The task — Repeat the entries below exactly. Drop the pictures.

Document images with source code —
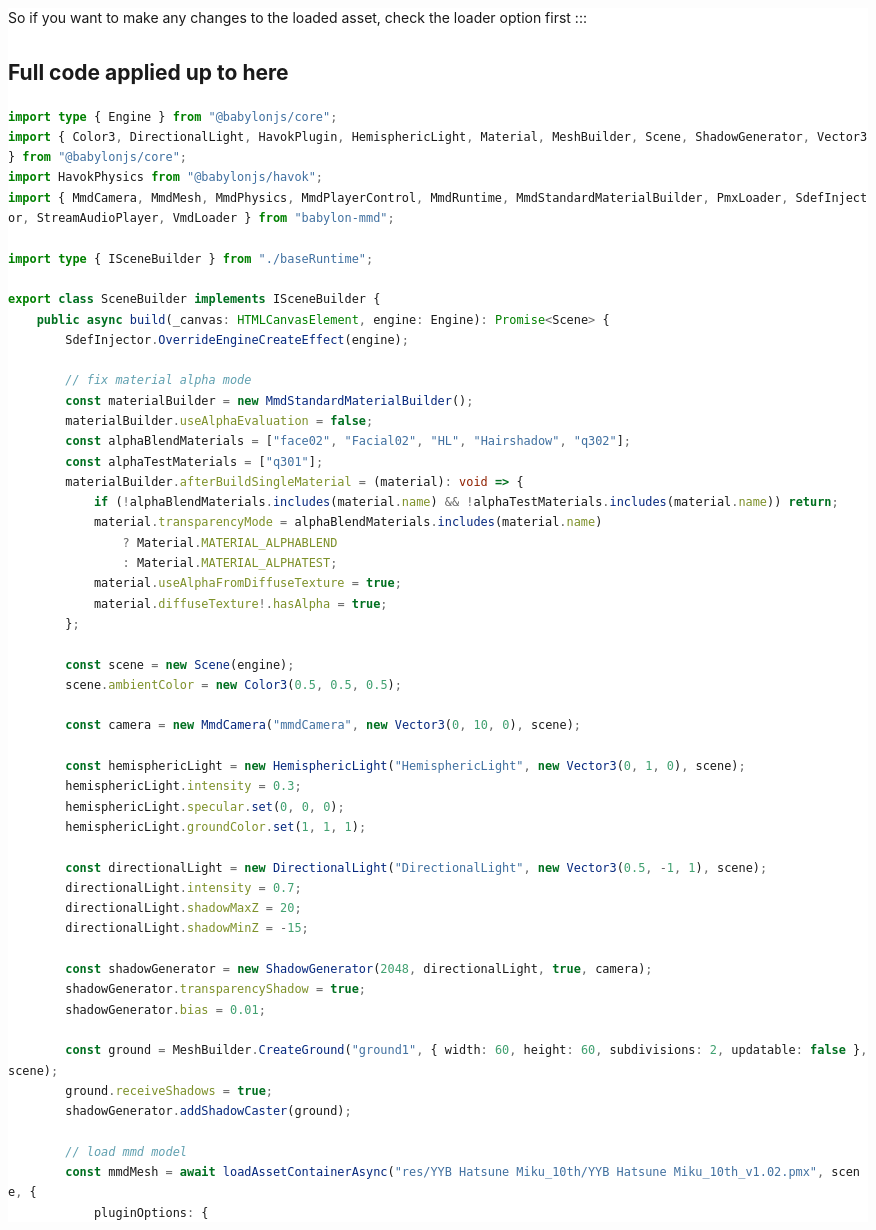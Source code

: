 So if you want to make any changes to the loaded asset, check the loader option first
:::

## Full code applied up to here

```typescript title="src/sceneBuilder.ts"
import type { Engine } from "@babylonjs/core";
import { Color3, DirectionalLight, HavokPlugin, HemisphericLight, Material, MeshBuilder, Scene, ShadowGenerator, Vector3 } from "@babylonjs/core";
import HavokPhysics from "@babylonjs/havok";
import { MmdCamera, MmdMesh, MmdPhysics, MmdPlayerControl, MmdRuntime, MmdStandardMaterialBuilder, PmxLoader, SdefInjector, StreamAudioPlayer, VmdLoader } from "babylon-mmd";

import type { ISceneBuilder } from "./baseRuntime";

export class SceneBuilder implements ISceneBuilder {
    public async build(_canvas: HTMLCanvasElement, engine: Engine): Promise<Scene> {
        SdefInjector.OverrideEngineCreateEffect(engine);

        // fix material alpha mode
        const materialBuilder = new MmdStandardMaterialBuilder();
        materialBuilder.useAlphaEvaluation = false;
        const alphaBlendMaterials = ["face02", "Facial02", "HL", "Hairshadow", "q302"];
        const alphaTestMaterials = ["q301"];
        materialBuilder.afterBuildSingleMaterial = (material): void => {
            if (!alphaBlendMaterials.includes(material.name) && !alphaTestMaterials.includes(material.name)) return;
            material.transparencyMode = alphaBlendMaterials.includes(material.name)
                ? Material.MATERIAL_ALPHABLEND
                : Material.MATERIAL_ALPHATEST;
            material.useAlphaFromDiffuseTexture = true;
            material.diffuseTexture!.hasAlpha = true;
        };

        const scene = new Scene(engine);
        scene.ambientColor = new Color3(0.5, 0.5, 0.5);

        const camera = new MmdCamera("mmdCamera", new Vector3(0, 10, 0), scene);

        const hemisphericLight = new HemisphericLight("HemisphericLight", new Vector3(0, 1, 0), scene);
        hemisphericLight.intensity = 0.3;
        hemisphericLight.specular.set(0, 0, 0);
        hemisphericLight.groundColor.set(1, 1, 1);

        const directionalLight = new DirectionalLight("DirectionalLight", new Vector3(0.5, -1, 1), scene);
        directionalLight.intensity = 0.7;
        directionalLight.shadowMaxZ = 20;
        directionalLight.shadowMinZ = -15;

        const shadowGenerator = new ShadowGenerator(2048, directionalLight, true, camera);
        shadowGenerator.transparencyShadow = true;
        shadowGenerator.bias = 0.01;

        const ground = MeshBuilder.CreateGround("ground1", { width: 60, height: 60, subdivisions: 2, updatable: false }, scene);
        ground.receiveShadows = true;
        shadowGenerator.addShadowCaster(ground);

        // load mmd model
        const mmdMesh = await loadAssetContainerAsync("res/YYB Hatsune Miku_10th/YYB Hatsune Miku_10th_v1.02.pmx", scene, {
            pluginOptions: {
```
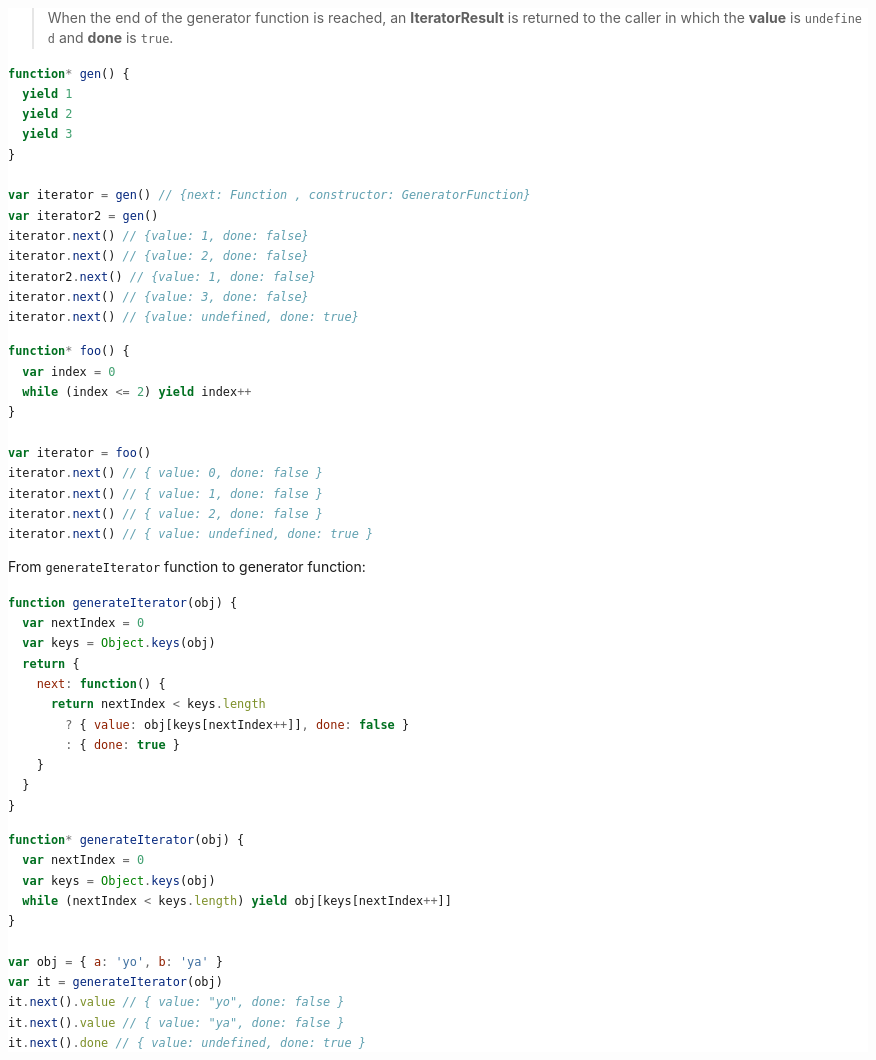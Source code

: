 > When the end of the generator function is reached, an **IteratorResult** is returned to the caller in which the **value** is `undefined` and **done** is `true`.



```js
function* gen() {
  yield 1
  yield 2
  yield 3
}

var iterator = gen() // {next: Function , constructor: GeneratorFunction}
var iterator2 = gen()
iterator.next() // {value: 1, done: false}
iterator.next() // {value: 2, done: false}
iterator2.next() // {value: 1, done: false}
iterator.next() // {value: 3, done: false}
iterator.next() // {value: undefined, done: true}
```



```js
function* foo() {
  var index = 0
  while (index <= 2) yield index++
}

var iterator = foo()
iterator.next() // { value: 0, done: false }
iterator.next() // { value: 1, done: false }
iterator.next() // { value: 2, done: false }
iterator.next() // { value: undefined, done: true }
```



From `generateIterator` function to generator function:

```js
function generateIterator(obj) {
  var nextIndex = 0
  var keys = Object.keys(obj)
  return {
    next: function() {
      return nextIndex < keys.length
        ? { value: obj[keys[nextIndex++]], done: false }
        : { done: true }
    }
  }
}
```



```js
function* generateIterator(obj) {
  var nextIndex = 0
  var keys = Object.keys(obj)
  while (nextIndex < keys.length) yield obj[keys[nextIndex++]]
}

var obj = { a: 'yo', b: 'ya' }
var it = generateIterator(obj)
it.next().value // { value: "yo", done: false }
it.next().value // { value: "ya", done: false }
it.next().done // { value: undefined, done: true }
```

Answer —
Source code

: So if you want to make any changes to the loaded asset, check the loader option first
:::

## Full code applied up to here

```typescript title="src/sceneBuilder.ts"
import type { Engine } from "@babylonjs/core";
import { Color3, DirectionalLight, HavokPlugin, HemisphericLight, Material, MeshBuilder, Scene, ShadowGenerator, Vector3 } from "@babylonjs/core";
import HavokPhysics from "@babylonjs/havok";
import { MmdCamera, MmdMesh, MmdPhysics, MmdPlayerControl, MmdRuntime, MmdStandardMaterialBuilder, PmxLoader, SdefInjector, StreamAudioPlayer, VmdLoader } from "babylon-mmd";

import type { ISceneBuilder } from "./baseRuntime";

export class SceneBuilder implements ISceneBuilder {
    public async build(_canvas: HTMLCanvasElement, engine: Engine): Promise<Scene> {
        SdefInjector.OverrideEngineCreateEffect(engine);

        // fix material alpha mode
        const materialBuilder = new MmdStandardMaterialBuilder();
        materialBuilder.useAlphaEvaluation = false;
        const alphaBlendMaterials = ["face02", "Facial02", "HL", "Hairshadow", "q302"];
        const alphaTestMaterials = ["q301"];
        materialBuilder.afterBuildSingleMaterial = (material): void => {
            if (!alphaBlendMaterials.includes(material.name) && !alphaTestMaterials.includes(material.name)) return;
            material.transparencyMode = alphaBlendMaterials.includes(material.name)
                ? Material.MATERIAL_ALPHABLEND
                : Material.MATERIAL_ALPHATEST;
            material.useAlphaFromDiffuseTexture = true;
            material.diffuseTexture!.hasAlpha = true;
        };

        const scene = new Scene(engine);
        scene.ambientColor = new Color3(0.5, 0.5, 0.5);

        const camera = new MmdCamera("mmdCamera", new Vector3(0, 10, 0), scene);

        const hemisphericLight = new HemisphericLight("HemisphericLight", new Vector3(0, 1, 0), scene);
        hemisphericLight.intensity = 0.3;
        hemisphericLight.specular.set(0, 0, 0);
        hemisphericLight.groundColor.set(1, 1, 1);

        const directionalLight = new DirectionalLight("DirectionalLight", new Vector3(0.5, -1, 1), scene);
        directionalLight.intensity = 0.7;
        directionalLight.shadowMaxZ = 20;
        directionalLight.shadowMinZ = -15;

        const shadowGenerator = new ShadowGenerator(2048, directionalLight, true, camera);
        shadowGenerator.transparencyShadow = true;
        shadowGenerator.bias = 0.01;

        const ground = MeshBuilder.CreateGround("ground1", { width: 60, height: 60, subdivisions: 2, updatable: false }, scene);
        ground.receiveShadows = true;
        shadowGenerator.addShadowCaster(ground);

        // load mmd model
        const mmdMesh = await loadAssetContainerAsync("res/YYB Hatsune Miku_10th/YYB Hatsune Miku_10th_v1.02.pmx", scene, {
            pluginOptions: {
```
Source code

: > When the end of the generator function is reached, an **IteratorResult** is returned to the caller in which the **value** is `undefined` and **done** is `true`.



```js
function* gen() {
  yield 1
  yield 2
  yield 3
}

var iterator = gen() // {next: Function , constructor: GeneratorFunction}
var iterator2 = gen()
iterator.next() // {value: 1, done: false}
iterator.next() // {value: 2, done: false}
iterator2.next() // {value: 1, done: false}
iterator.next() // {value: 3, done: false}
iterator.next() // {value: undefined, done: true}
```



```js
function* foo() {
  var index = 0
  while (index <= 2) yield index++
}

var iterator = foo()
iterator.next() // { value: 0, done: false }
iterator.next() // { value: 1, done: false }
iterator.next() // { value: 2, done: false }
iterator.next() // { value: undefined, done: true }
```



From `generateIterator` function to generator function:

```js
function generateIterator(obj) {
  var nextIndex = 0
  var keys = Object.keys(obj)
  return {
    next: function() {
      return nextIndex < keys.length
        ? { value: obj[keys[nextIndex++]], done: false }
        : { done: true }
    }
  }
}
```



```js
function* generateIterator(obj) {
  var nextIndex = 0
  var keys = Object.keys(obj)
  while (nextIndex < keys.length) yield obj[keys[nextIndex++]]
}

var obj = { a: 'yo', b: 'ya' }
var it = generateIterator(obj)
it.next().value // { value: "yo", done: false }
it.next().value // { value: "ya", done: false }
it.next().done // { value: undefined, done: true }
```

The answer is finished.